Smith had targeted Jamaica Public Service Company as the place he wanted to work, and having set his sight on the department and the specifics of what he wanted to do in the job, he applied. But, he was turned down countless times.
Time and again, over a period of eight months, he was told 'no vacancy' as he submitted application after application and made persistent calls while he suffered severe hunger.
He recalls, "I almost went barefoot."
Having nowhere to live, he became a fugitive on UTech's campus, where he had to sleep at nights and get up before dawn to elude the dorm warden. He did this for two months.
He had nothing to eat, and depended upon the kindness of friends. Eventually, he was sheltered by one of his friends who provided food for him.

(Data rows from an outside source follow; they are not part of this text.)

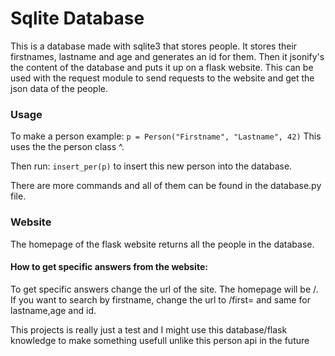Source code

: # Sqlite Database

This is a database made with sqlite3 that stores people. It stores their firstnames, lastname and age and generates an id for them. Then it jsonify's the content of the database and puts it up on a flask website. This can be used with the request module to send requests to the website and get the json data of the people. 

### Usage
To make a person example:
```p = Person("Firstname", "Lastname", 42)```
This uses the the person class ^.

Then run: ```insert_per(p)``` to insert this new person into the database.

There are more commands and all of them can be found in the database.py file.
### Website
The homepage of the flask website returns all the people in the database.
#### How to get specific answers from the website:
To get specific answers change the url of the site.
The homepage will be /. If you want to search by firstname, change the url to /first=<Firstname> and same for lastname,age and id.

This projects is really just a test and I might use this database/flask knowledge to make something usefull unlike this person api in the future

When the friend left to work overseas, he stayed at the home, but was eventually thrown out with his belongings when the rent was unpaid. He was again homeless. Frustrated, disappointed, and "almost at his wits' end", he thought of leaving town and going back to his father's house in Clarendon.
As the pressure mounted, Smith eventually accepted an invitation from Jamaica Telephone Company, now Cable and Wireless Jamaica, for an aptitude test and subsequent interview, both of which he passed.
Smith recalls, "I was given the job and told when to come in. But, I thought about it and refused the job. That was not what I wanted."
He persisted in calling, visiting, writing - to anyone in JPS who could help him get in. After eight months, he was successful.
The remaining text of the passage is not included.